Tracing variable scope (local vs. global)

Lie Ryan lie.1296 at gmail.com
Tue Dec 1 17:34:41 EST 2009


On 12/2/2009 9:02 AM, Manuel Graune wrote:
>
> Hello,
>
> consider the following piece of code:
>
> a=1
> b=2
>
> def foo(c):
>      b=3
>      return a + b + c
>
> In this case, when calling "foo", "a" will take the global value,
> "b" will take the local value and "c" will take the value assigned
> when calling the function.
>
> Since I consider this behaviour a possible source of bugs due to
> personal sloppiness (e. g. forgetting to put "a=4" inside the
> function-body):
>
> Is there any way to automatically check that all variables in a
> function are either local or passed in as arguments?
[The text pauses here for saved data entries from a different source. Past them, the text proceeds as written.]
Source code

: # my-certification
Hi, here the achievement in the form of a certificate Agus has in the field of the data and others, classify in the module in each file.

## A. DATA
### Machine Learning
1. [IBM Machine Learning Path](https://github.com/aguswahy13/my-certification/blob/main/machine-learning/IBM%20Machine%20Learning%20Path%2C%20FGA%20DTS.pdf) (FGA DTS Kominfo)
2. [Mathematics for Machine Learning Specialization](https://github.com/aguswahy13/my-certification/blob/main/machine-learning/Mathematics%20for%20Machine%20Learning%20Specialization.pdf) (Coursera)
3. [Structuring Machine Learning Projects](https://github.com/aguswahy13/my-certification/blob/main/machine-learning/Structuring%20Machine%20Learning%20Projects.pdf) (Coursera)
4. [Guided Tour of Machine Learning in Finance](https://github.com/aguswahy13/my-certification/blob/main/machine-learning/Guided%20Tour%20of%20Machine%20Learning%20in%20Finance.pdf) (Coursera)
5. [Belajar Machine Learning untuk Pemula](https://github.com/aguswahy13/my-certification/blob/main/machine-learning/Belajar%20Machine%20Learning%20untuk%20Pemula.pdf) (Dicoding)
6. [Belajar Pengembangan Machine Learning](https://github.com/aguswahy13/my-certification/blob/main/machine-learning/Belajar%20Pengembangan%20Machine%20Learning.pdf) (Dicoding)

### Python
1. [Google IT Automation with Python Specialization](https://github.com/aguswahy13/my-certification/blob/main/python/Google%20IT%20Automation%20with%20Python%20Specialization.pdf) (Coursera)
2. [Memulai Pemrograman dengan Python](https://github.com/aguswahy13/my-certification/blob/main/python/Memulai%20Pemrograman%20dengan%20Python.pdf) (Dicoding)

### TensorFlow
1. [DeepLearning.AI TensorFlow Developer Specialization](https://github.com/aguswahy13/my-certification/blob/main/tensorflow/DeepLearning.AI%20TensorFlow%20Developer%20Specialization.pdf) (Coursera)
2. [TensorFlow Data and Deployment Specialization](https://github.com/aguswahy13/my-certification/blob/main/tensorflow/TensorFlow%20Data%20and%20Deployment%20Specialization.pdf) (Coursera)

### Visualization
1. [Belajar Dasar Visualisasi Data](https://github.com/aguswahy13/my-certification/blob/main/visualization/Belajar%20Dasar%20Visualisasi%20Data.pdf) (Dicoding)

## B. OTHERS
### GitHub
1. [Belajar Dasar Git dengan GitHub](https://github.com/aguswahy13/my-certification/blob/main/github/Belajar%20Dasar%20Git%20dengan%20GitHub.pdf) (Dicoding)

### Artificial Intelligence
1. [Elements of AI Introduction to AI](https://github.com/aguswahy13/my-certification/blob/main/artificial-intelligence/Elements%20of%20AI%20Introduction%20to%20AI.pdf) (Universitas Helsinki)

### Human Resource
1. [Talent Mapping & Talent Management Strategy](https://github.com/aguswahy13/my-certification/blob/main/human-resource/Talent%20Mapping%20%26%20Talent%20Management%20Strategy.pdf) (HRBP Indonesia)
If you really mean what you're saying, you won't be able to use builtin 
functions.

Anyway... the answer to your problem is a strong naming convention and 
to not store variables in the global namespace; put everything in a 
class and use a main() function so your initialization code doesn't 
clutter up the global namespace. As such, there shouldn't be a 
lowercased name in the global namespace (class use CamelCase and 
constants UPPERCASED); and all lowercased names are local (or builtins, 
use pylint to check for the case of shadowing builtins).